When I try to decommission with cockroach client, also it gives us error like that

$ kubectl -n cockroach-cluster-stage exec -it cockroachdb-client-secure -- ./cockroach node decommission 4 --certs-dir=/cockroach/cockroach-certs --host=cockroachdb-public.cockroach-cluster-stage
ERROR: operation timed out.

failed to connect to the node: initial connection heartbeat failed: operation "rpc heartbeat" timed out after 6.001s (given timeout 6s): rpc error: code = DeadlineExceeded desc = context deadline exceeded
Failed running "node decommission"
command terminated with exit code 1

But in real, I can connect all nodes inside Cockroach cluster inside K8S and all is live state.
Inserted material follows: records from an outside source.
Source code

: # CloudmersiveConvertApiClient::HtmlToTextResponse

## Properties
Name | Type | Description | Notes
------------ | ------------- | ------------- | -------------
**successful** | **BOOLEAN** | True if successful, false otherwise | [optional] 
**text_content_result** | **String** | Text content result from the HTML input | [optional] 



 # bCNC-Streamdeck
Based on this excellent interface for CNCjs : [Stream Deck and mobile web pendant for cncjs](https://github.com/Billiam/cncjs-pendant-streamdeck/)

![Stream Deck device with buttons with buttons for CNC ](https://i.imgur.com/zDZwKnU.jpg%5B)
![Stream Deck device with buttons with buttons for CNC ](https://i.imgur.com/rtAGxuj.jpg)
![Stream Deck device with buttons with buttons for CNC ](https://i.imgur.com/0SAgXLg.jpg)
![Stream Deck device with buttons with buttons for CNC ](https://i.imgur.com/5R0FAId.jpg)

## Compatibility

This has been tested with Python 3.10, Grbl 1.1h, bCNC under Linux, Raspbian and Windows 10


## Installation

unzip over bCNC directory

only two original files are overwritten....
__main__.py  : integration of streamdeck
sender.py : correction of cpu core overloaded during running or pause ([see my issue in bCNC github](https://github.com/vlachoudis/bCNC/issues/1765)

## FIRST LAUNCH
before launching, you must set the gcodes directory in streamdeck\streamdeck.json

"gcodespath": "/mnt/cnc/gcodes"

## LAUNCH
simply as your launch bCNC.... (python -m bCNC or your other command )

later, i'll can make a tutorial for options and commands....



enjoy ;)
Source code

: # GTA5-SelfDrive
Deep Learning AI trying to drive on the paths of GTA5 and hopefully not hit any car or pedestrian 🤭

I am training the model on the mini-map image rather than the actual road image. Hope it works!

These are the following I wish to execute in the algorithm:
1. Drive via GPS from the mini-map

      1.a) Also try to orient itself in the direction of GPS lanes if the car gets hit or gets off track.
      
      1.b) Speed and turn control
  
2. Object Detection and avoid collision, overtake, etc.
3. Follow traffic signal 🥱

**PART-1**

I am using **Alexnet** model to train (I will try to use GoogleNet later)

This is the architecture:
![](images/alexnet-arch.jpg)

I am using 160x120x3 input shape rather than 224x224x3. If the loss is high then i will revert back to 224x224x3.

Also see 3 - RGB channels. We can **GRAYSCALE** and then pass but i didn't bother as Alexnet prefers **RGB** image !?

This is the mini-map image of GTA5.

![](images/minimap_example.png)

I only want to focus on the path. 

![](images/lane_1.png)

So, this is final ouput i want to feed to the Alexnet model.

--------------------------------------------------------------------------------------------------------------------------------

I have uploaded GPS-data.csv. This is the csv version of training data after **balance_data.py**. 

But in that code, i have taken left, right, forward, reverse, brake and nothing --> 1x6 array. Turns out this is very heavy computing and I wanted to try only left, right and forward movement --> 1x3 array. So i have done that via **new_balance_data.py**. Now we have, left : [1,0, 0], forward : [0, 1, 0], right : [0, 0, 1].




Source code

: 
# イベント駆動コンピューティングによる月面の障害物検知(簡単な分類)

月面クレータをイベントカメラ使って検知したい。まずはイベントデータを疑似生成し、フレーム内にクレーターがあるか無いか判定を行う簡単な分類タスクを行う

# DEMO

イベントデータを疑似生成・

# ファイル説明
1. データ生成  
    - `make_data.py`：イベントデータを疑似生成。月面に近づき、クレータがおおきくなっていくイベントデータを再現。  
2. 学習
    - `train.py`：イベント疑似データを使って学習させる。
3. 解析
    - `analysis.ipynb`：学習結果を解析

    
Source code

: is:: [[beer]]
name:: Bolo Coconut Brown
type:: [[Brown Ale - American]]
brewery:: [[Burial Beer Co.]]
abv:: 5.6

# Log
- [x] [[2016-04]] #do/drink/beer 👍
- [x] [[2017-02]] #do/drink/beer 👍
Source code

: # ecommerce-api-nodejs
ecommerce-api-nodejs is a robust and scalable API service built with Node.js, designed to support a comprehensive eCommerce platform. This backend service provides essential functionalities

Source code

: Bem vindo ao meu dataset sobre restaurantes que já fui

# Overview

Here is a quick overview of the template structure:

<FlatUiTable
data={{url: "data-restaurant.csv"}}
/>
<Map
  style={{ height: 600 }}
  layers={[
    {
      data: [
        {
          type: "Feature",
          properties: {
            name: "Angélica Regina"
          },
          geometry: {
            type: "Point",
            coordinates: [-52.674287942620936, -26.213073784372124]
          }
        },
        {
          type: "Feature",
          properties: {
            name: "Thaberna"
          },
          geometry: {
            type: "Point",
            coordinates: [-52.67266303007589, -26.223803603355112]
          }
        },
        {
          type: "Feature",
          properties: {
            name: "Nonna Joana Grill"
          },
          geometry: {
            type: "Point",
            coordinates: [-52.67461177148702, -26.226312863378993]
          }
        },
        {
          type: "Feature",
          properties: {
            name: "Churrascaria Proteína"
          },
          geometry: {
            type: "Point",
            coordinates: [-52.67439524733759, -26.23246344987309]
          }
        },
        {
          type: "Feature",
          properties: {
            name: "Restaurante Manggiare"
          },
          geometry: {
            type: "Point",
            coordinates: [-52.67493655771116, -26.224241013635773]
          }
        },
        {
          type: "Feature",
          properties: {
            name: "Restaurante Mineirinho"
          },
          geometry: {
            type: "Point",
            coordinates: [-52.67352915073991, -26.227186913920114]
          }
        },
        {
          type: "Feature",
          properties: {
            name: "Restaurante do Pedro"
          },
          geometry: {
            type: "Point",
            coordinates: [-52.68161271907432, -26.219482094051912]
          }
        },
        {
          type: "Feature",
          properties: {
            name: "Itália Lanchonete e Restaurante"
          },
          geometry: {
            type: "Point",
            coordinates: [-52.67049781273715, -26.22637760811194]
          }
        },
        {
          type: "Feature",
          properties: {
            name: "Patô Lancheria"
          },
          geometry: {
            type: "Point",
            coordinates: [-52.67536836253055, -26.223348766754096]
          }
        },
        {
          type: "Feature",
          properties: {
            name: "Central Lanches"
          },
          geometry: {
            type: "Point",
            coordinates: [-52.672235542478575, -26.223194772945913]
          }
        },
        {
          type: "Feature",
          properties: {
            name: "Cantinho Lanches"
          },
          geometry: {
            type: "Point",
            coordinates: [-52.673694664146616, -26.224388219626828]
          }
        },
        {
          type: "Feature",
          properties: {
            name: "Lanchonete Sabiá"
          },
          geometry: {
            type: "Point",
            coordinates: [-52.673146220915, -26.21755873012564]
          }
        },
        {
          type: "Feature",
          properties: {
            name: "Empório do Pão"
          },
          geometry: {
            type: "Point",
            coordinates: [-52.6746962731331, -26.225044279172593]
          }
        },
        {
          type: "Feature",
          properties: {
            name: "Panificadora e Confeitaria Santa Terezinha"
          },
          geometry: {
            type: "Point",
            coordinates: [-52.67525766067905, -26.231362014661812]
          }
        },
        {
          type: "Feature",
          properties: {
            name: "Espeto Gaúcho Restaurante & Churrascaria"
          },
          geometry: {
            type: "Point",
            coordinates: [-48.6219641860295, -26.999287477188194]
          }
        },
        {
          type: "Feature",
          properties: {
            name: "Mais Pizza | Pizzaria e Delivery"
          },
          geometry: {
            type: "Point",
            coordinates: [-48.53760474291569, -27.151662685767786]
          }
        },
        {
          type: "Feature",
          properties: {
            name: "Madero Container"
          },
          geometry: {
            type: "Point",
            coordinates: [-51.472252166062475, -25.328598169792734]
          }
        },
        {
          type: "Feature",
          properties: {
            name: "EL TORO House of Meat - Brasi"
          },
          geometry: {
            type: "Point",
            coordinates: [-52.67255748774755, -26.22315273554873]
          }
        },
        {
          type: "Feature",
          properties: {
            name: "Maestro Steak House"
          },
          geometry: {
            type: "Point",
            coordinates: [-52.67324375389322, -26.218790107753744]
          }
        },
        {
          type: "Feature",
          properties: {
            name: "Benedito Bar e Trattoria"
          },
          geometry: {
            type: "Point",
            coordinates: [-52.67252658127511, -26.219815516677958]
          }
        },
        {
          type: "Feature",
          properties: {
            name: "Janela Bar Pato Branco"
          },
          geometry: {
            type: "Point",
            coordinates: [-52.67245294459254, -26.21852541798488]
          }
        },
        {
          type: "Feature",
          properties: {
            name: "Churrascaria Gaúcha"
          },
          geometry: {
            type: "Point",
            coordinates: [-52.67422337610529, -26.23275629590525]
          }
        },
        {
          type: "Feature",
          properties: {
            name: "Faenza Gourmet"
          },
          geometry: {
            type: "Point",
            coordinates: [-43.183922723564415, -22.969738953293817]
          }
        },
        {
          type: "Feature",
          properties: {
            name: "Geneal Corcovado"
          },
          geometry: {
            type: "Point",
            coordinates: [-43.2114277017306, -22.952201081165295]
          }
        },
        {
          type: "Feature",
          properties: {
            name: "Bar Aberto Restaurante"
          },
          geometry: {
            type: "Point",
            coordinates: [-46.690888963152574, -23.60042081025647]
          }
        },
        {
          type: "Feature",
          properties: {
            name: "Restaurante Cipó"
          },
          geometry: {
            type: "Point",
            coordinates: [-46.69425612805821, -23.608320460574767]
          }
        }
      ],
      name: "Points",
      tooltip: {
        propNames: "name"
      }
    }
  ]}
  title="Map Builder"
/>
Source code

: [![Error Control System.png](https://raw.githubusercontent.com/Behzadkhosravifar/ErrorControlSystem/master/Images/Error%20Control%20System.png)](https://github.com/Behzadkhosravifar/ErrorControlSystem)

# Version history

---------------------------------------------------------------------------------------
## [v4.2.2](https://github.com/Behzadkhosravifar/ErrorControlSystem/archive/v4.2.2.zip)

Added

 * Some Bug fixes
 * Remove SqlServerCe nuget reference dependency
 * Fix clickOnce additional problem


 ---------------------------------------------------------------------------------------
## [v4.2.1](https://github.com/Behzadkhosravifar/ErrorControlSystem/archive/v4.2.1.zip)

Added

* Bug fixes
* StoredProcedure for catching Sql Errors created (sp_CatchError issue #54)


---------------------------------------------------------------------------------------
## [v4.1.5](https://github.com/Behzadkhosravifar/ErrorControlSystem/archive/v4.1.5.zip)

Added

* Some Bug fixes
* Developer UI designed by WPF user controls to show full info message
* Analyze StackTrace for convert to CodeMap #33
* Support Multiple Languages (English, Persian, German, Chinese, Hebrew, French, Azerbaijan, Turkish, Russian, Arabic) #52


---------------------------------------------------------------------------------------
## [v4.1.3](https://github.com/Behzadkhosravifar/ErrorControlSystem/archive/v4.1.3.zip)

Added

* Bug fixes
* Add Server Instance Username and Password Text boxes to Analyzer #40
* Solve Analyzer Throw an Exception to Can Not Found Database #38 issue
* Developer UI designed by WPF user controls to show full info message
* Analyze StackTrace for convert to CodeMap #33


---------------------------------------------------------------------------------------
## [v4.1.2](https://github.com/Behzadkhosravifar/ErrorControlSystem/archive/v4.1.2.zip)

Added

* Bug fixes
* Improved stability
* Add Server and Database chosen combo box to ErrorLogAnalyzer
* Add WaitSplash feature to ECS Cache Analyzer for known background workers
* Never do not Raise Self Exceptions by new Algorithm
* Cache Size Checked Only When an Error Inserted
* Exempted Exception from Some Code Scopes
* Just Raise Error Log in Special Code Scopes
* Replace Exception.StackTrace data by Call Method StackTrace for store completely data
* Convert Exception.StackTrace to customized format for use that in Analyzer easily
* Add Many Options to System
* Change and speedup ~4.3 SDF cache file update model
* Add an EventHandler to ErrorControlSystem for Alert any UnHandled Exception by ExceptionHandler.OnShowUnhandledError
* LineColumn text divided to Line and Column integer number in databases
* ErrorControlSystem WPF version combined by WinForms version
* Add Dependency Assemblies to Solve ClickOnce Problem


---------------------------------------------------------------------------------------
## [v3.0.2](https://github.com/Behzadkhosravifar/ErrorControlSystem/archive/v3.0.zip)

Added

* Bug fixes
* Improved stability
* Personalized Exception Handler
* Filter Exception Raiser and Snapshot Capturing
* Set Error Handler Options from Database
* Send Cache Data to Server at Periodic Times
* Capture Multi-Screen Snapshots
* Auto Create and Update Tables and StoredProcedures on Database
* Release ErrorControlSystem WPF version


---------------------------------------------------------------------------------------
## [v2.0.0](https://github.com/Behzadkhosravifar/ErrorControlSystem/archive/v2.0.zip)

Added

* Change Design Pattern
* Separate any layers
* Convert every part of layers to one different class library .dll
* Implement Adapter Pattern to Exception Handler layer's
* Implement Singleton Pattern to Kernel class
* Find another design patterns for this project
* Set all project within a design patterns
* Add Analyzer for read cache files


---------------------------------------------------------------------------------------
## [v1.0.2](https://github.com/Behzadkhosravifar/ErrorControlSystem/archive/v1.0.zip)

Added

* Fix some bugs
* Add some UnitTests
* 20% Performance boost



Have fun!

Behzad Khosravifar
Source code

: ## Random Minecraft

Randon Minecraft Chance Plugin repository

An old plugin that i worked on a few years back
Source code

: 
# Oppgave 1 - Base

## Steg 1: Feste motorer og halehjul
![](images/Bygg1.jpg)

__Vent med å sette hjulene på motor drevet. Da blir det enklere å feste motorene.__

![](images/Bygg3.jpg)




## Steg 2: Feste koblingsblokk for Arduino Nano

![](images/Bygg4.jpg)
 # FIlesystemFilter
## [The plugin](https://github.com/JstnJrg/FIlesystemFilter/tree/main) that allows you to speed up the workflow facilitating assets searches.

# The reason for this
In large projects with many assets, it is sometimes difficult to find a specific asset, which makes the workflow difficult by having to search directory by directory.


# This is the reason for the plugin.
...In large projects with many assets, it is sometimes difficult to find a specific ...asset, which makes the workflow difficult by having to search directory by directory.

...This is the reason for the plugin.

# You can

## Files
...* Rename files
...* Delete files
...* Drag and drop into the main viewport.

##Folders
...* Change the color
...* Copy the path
$kubectl -n cockroach-cluster-stage exec -it cockroachdb-client-secure -- ./cockroach node status --decommission --certs-dir=/cockroach/cockroach-certs --host=cockroachdb-public.cockroach-cluster-stage
  id |                         address                         |                       sql_address                       |  build  |         started_at         |         updated_at         | locality | is_available | is_live | gossiped_replicas | is_decommissioning | membership | is_draining
-----+---------------------------------------------------------+---------------------------------------------------------+---------+----------------------------+----------------------------+----------+--------------+---------+-------------------+--------------------+------------+--------------
   1 | cockroachdb-0.cockroachdb.cockroach-cluster-stage:26258 | cockroachdb-0.cockroachdb.cockroach-cluster-stage:26257 | v22.1.2 | 2022-10-07 11:21:29.236929 | 2022-10-07 11:47:48.769312 |          | true         | true    |                33 | false              | active     | false
   2 | cockroachdb-1.cockroachdb.cockroach-cluster-stage:26258 | cockroachdb-1.cockroachdb.cockroach-cluster-stage:26257 | v22.1.2 | 2022-10-07 11:21:29.497315 | 2022-10-07 11:47:49.009594 |          | true         | true    |                34 | false              | active     | false
   3 | cockroachdb-2.cockroachdb.cockroach-cluster-stage:26258 | cockroachdb-2.cockroachdb.cockroach-cluster-stage:26257 | v22.1.2 | 2022-10-07 11:21:29.618476 | 2022-10-07 11:47:49.135673 |          | true         | true    |                33 | false              | active     | false
   4 | cockroachdb-3.cockroachdb.cockroach-cluster-stage:26258 | cockroachdb-3.cockroachdb.cockroach-cluster-stage:26257 | v22.1.2 | 2022-10-07 11:31:22.817727 | 2022-10-07 11:47:48.334172 |          | true         | true    |                32 | false              | active     | false

I installed latest operator and issue is relevant for me as well
Looks like fix was already merged to master
when threre will be release?

Hey there! I believe the fix for this was added in v2.9.0 which was released towards the end of last year. I'm going to close this assuming that's correct. Of course if you still run into issues with this, please feel free to re-open this issue.